Unfortunately I've only been able to run kwip successfully once. I am stumbling with two errors:

kwip version 0.2.0-rc1-6-gd109a13 Calculating entropy weighting vector:

Loading hashes into a population frequency vector: terminate called after throwing an instance of 'std::bad_alloc' what(): std::bad_alloc /var/spool/gridengine/execd/node509/job_scripts/4481896: line 41: 28855 Aborted /ebio/abt6_projects9/microbiome_analysis/data/software/bin/kwip -t 10 -k 90sample_subsampled.kern -d 90sample_subsampled.dist -v hashcounts/*.ct.gz ############################################################################### This error occurs early during the execution of kwip, and it occurs earlier if I use more cores. Eg Almost immediately if I set -t to the 64 available cores.

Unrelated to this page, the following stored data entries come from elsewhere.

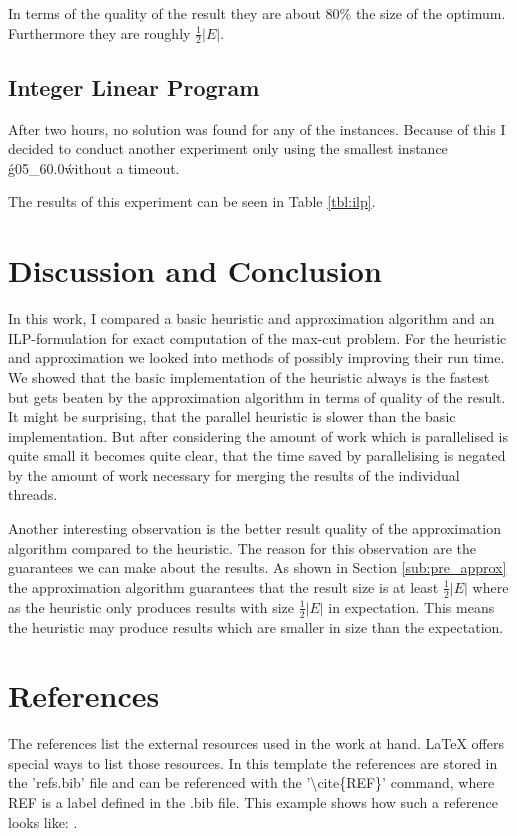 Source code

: \documentclass[twocolumn]{article}
\begin{document}
In terms of the quality of the result they are about 80\% the size of the optimum.
Furthermore they are roughly $\frac{1}{2}|E|$. 

\subsection{Integer Linear Program}
After two hours, no solution was found for any of the instances.
Because of this I decided to conduct another experiment only using the smallest instance \'g05\_60.0\'
without a timeout.

The results of this experiment can be seen in Table \ref{tbl:ilp}.

\section{Discussion and Conclusion}

In this work, I compared a basic heuristic and approximation algorithm and an ILP-formulation 
for exact computation of the max-cut problem.
For the heuristic and approximation we looked into methods of possibly improving their run time.
We showed that the basic implementation of the heuristic always is the fastest but gets beaten
by the approximation algorithm in terms of quality of the result. It might be surprising, that
the parallel heuristic is slower than the basic implementation.
But after considering the amount of work which is parallelised is quite small it becomes quite
clear, that the time saved by parallelising is negated by the amount of work necessary for
merging the results of the individual threads.

Another interesting observation is the better result quality of the approximation algorithm
compared to the heuristic.
The reason for this observation are the guarantees we can make about the results.
As shown in Section \ref{sub:pre_approx} the approximation algorithm guarantees that the
result size is at least $\frac{1}{2}|E|$ where as the heuristic only produces results
with size $\frac{1}{2}|E|$ in expectation. This means the heuristic may produce results
which are smaller in size than the expectation.

\section{References}
The references list the external resources used in the work at hand. \LaTeX$ $  offers special ways to list those resources. In this template the references are stored in the 'refs.bib' file and can be referenced with the '\textbackslash$ $cite\{REF\}' command, where REF is a label defined in the .bib file. This example shows how such a reference looks like: \cite{exa}.



\end{document}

I'm using a 1TB node but based on the memory profile obtained with vmstat, I still have a lot of RAM left before kwip dies: free_mem.pdf

By setting the -t to only 2, I get kwip to start logging the loading of hashes, unfortunately eventually the script dies with segfault.

kwip version 0.2.0-rc1-6-gd109a13 Calculating entropy weighting vector:

Loading hashes into a population frequency vector:
- Loaded 'hashcounts/sample01Sampled.ct.gz' (1)
- Loaded 'hashcounts/sample02Sampled.ct.gz' (2)
- Loaded 'hashcounts/sample04Sampled.ct.gz' (4)
- Loaded 'hashcounts/sample03Sampled.ct.gz' (3)
- Loaded 'hashcounts/sample06Sampled.ct.gz' (5)
- Loaded 'hashcounts/sample07Sampled.ct.gz' (6)
- Loaded 'hashcounts/sample08Sampled.ct.gz' (7)
- Loaded 'hashcounts/sample09Sampled.ct.gz' (8)
- Loaded 'hashcounts/sample10Sampled.ct.gz' (9)
- Loaded 'hashcounts/sample11Sampled.ct.gz' (10)
- Loaded 'hashcounts/sample12Sampled.ct.gz' (11)
- Loaded 'hashcounts/sample13Sampled.ct.gz' (12)
- Loaded 'hashcounts/sample14Sampled.ct.gz' (13)
- Loaded 'hashcounts/sample15Sampled.ct.gz' (14)
- Loaded 'hashcounts/sample16Sampled.ct.gz' (15)
- Loaded 'hashcounts/sample17Sampled.ct.gz' (16)
- Loaded 'hashcounts/sample18Sampled.ct.gz' (17)
- Loaded 'hashcounts/sample19Sampled.ct.gz' (18)
- Loaded 'hashcounts/sample20Sampled.ct.gz' (19)
- Loaded 'hashcounts/sample21Sampled.ct.gz' (20)
- Loaded 'hashcounts/sample22Sampled.ct.gz' (21)
- Loaded 'hashcounts/sample23Sampled.ct.gz' (22)
- Loaded 'hashcounts/sample24Sampled.ct.gz' (23)
- Loaded 'hashcounts/sample26Sampled.ct.gz' (24)
- Loaded 'hashcounts/sample27Sampled.ct.gz' (25)
- Loaded 'hashcounts/sample28Sampled.ct.gz' (26)
- Loaded 'hashcounts/sample29Sampled.ct.gz' (27)
- Loaded 'hashcounts/sample30Sampled.ct.gz' (28)
- Loaded 'hashcounts/sample31Sampled.ct.gz' (29)
- Loaded 'hashcounts/sample32Sampled.ct.gz' (30)
- Loaded 'hashcounts/sample33Sampled.ct.gz' (31)
- Loaded 'hashcounts/sample34Sampled.ct.gz' (32)
- Loaded 'hashcounts/sample35Sampled.ct.gz' (33)
- Loaded 'hashcounts/sample37Sampled.ct.gz' (34)
- Loaded 'hashcounts/sample38Sampled.ct.gz' (35)
- Loaded 'hashcounts/sample39Sampled.ct.gz' (36)
- Loaded 'hashcounts/sample40Sampled.ct.gz' (37)
- Loaded 'hashcounts/sample41Sampled.ct.gz' (38)
- Loaded 'hashcounts/sample42Sampled.ct.gz' (39)
- Loaded 'hashcounts/sample43Sampled.ct.gz' (40)
- Loaded 'hashcounts/sample45Sampled.ct.gz' (42)
- Loaded 'hashcounts/sample44Sampled.ct.gz' (41) /var/spool/gridengine/execd/node509/job_scripts/4480978: line 41: 27897 Segmentation fault /ebio/abt6_projects9/microbiome_analysis/data/software/bin/kwip -t 2 -k 90sample_subsampled.kern -d 90sample_subsampled.dist -v hashcounts/*.ct.gz ############################################################################### Again, there is still quite a lot of memory left in the node: free_mem2C.pdf

I'm running kwip on a cluster with SGE version GE 6.2u5. On 1TB 64 core nodes.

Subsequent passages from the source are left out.